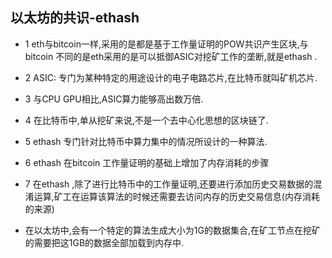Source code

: ## 以太坊的共识-ethash 

- 1 eth与bitcoin一样,采用的是都是基于工作量证明的POW共识产生区块,与bitcoin 不同的是eth采用的是可以抵御ASIC对挖矿工作的垄断,就是ethash .

- 2 ASIC: 专门为某种特定的用途设计的电子电路芯片,在比特币就叫矿机芯片.

- 3 与CPU GPU相比,ASIC算力能够高出数万倍.
- 4 在比特币中,单从挖矿来说,不是一个去中心化思想的区块链了.
- 5 ethash 专门针对比特币中算力集中的情况所设计的一种算法.
- 6 ethash 在bitcoin 工作量证明的基础上增加了内存消耗的步骤
- 7 在ethash ,除了进行比特币中的工作量证明,还要进行添加历史交易数据的混淆运算,矿工在运算该算法的时候还需要去访问内存的历史交易信息(内存消耗的来源)
- 在以太坊中,会有一个特定的算法生成大小为1G的数据集合,在矿工节点在挖矿的需要把这1GB的数据全部加载到内存中.

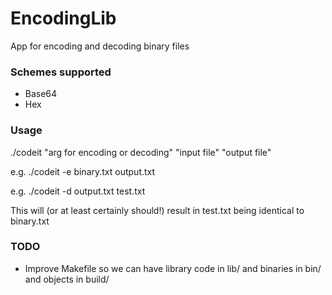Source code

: # EncodingLib

App for encoding and decoding binary files

### Schemes supported
- Base64
- Hex

### Usage
./codeit "arg for encoding or decoding" "input file" "output file"

e.g. ./codeit -e binary.txt output.txt

e.g. ./codeit -d output.txt test.txt

This will (or at least certainly should!) result in test.txt being identical to binary.txt

### TODO
- Improve Makefile so we can have library code in lib/ and binaries in bin/ and objects in
  build/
● ● ● ● ●
▸ WHAT YOU WILL DO
Would you write out each entry word for word and omit the images?

▸ ANSWER TO THIS TASK
Source code

: ## 以太坊的共识-ethash 

- 1 eth与bitcoin一样,采用的是都是基于工作量证明的POW共识产生区块,与bitcoin 不同的是eth采用的是可以抵御ASIC对挖矿工作的垄断,就是ethash .

- 2 ASIC: 专门为某种特定的用途设计的电子电路芯片,在比特币就叫矿机芯片.

- 3 与CPU GPU相比,ASIC算力能够高出数万倍.
- 4 在比特币中,单从挖矿来说,不是一个去中心化思想的区块链了.
- 5 ethash 专门针对比特币中算力集中的情况所设计的一种算法.
- 6 ethash 在bitcoin 工作量证明的基础上增加了内存消耗的步骤
- 7 在ethash ,除了进行比特币中的工作量证明,还要进行添加历史交易数据的混淆运算,矿工在运算该算法的时候还需要去访问内存的历史交易信息(内存消耗的来源)
- 在以太坊中,会有一个特定的算法生成大小为1G的数据集合,在矿工节点在挖矿的需要把这1GB的数据全部加载到内存中.

Source code

: # EncodingLib

App for encoding and decoding binary files

### Schemes supported
- Base64
- Hex

### Usage
./codeit "arg for encoding or decoding" "input file" "output file"

e.g. ./codeit -e binary.txt output.txt

e.g. ./codeit -d output.txt test.txt

This will (or at least certainly should!) result in test.txt being identical to binary.txt

### TODO
- Improve Makefile so we can have library code in lib/ and binaries in bin/ and objects in
  build/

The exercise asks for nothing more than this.